= THE PROBLEM =
Please report each line of the data below that contains "基础分页".

┌─ EXTRACTED MATERIAL

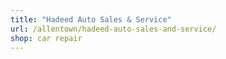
 ```yaml
---
title: "Hadeed Auto Sales & Service"
url: /allentown/hadeed-auto-sales-and-service/
shop: car repair
---
```


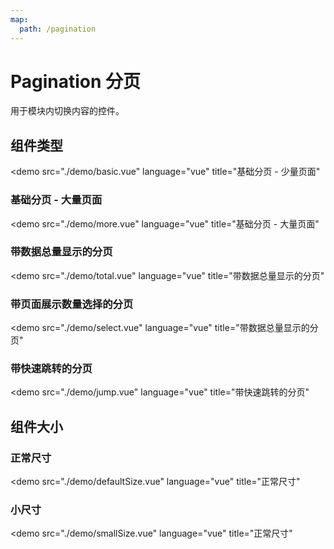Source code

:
 ```yaml
---
map:
  path: /pagination
---
```


# Pagination 分页

用于模块内切换内容的控件。

## 组件类型

<demo src="./demo/basic.vue"
  language="vue"
  title="基础分页 - 少量页面"
  >
</demo>

### 基础分页 - 大量页面

<demo src="./demo/more.vue"
  language="vue"
  title="基础分页 - 大量页面"
  >
</demo>

### 带数据总量显示的分页

<demo src="./demo/total.vue"
  language="vue"
  title="带数据总量显示的分页"
  >
</demo>

### 带页面展示数量选择的分页

<demo src="./demo/select.vue"
  language="vue"
  title="带数据总量显示的分页"
  >
</demo>

### 带快速跳转的分页

<demo src="./demo/jump.vue"
  language="vue"
  title="带快速跳转的分页"
  >
</demo>

## 组件大小

### 正常尺寸

<demo src="./demo/defaultSize.vue"
  language="vue"
  title="正常尺寸"
  >
</demo>

### 小尺寸

<demo src="./demo/smallSize.vue"
  language="vue"
  title="正常尺寸"
  >
</demo>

└─

= REPLY TO THE EXERCISE =
  title="基础分页 - 少量页面"
### 基础分页 - 大量页面
  title="基础分页 - 大量页面"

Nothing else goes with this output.